Assignment: Which lines of the records below contain the string "cerolzin"? Report each of them.

Data extracts:
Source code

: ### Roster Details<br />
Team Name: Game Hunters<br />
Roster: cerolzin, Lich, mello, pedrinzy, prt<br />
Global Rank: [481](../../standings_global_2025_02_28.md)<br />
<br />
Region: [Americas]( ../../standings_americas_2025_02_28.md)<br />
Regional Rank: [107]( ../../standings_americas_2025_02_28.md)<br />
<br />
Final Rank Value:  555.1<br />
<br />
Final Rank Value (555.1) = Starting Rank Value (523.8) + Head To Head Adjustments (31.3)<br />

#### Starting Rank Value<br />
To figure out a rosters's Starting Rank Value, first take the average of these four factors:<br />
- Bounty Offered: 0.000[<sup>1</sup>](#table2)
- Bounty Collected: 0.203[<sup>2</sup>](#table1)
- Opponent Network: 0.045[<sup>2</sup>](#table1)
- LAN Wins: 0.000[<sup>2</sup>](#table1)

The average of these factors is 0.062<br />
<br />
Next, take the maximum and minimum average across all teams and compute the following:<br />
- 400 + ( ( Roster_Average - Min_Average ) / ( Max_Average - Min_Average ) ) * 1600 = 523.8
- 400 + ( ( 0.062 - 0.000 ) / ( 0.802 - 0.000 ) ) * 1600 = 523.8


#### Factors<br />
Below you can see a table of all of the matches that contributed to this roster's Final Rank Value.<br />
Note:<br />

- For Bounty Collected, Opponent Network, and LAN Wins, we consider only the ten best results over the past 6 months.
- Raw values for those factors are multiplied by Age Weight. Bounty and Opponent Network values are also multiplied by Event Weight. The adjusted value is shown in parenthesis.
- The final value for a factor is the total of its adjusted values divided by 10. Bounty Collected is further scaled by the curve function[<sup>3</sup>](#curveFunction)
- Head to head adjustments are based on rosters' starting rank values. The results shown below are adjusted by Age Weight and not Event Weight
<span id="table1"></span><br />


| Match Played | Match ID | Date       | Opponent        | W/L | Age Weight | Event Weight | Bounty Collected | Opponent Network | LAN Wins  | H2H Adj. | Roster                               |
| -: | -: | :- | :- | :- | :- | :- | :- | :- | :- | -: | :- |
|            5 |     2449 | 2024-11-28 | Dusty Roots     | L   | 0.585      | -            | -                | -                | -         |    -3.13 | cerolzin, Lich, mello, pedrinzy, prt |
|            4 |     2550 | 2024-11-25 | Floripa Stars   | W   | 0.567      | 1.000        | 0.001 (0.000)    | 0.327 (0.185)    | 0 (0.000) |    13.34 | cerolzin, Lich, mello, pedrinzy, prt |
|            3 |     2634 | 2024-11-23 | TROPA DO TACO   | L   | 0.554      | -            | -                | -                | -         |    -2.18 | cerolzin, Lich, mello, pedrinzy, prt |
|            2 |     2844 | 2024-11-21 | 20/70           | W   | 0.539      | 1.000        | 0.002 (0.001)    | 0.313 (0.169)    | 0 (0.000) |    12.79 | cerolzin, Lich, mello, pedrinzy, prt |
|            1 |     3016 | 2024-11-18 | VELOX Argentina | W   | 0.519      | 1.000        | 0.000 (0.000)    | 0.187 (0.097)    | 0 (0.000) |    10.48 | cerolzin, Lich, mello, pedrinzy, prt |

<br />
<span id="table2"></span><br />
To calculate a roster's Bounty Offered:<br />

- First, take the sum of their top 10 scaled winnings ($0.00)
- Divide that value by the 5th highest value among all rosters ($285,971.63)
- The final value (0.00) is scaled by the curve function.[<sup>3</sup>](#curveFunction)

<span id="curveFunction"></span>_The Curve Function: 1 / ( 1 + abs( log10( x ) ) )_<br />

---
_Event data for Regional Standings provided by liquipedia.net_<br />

Result of the task:
Roster: cerolzin, Lich, mello, pedrinzy, prt<br />
|            5 |     2449 | 2024-11-28 | Dusty Roots     | L   | 0.585      | -            | -                | -                | -         |    -3.13 | cerolzin, Lich, mello, pedrinzy, prt |
|            4 |     2550 | 2024-11-25 | Floripa Stars   | W   | 0.567      | 1.000        | 0.001 (0.000)    | 0.327 (0.185)    | 0 (0.000) |    13.34 | cerolzin, Lich, mello, pedrinzy, prt |
|            3 |     2634 | 2024-11-23 | TROPA DO TACO   | L   | 0.554      | -            | -                | -                | -         |    -2.18 | cerolzin, Lich, mello, pedrinzy, prt |
|            2 |     2844 | 2024-11-21 | 20/70           | W   | 0.539      | 1.000        | 0.002 (0.001)    | 0.313 (0.169)    | 0 (0.000) |    12.79 | cerolzin, Lich, mello, pedrinzy, prt |
|            1 |     3016 | 2024-11-18 | VELOX Argentina | W   | 0.519      | 1.000        | 0.000 (0.000)    | 0.187 (0.097)    | 0 (0.000) |    10.48 | cerolzin, Lich, mello, pedrinzy, prt |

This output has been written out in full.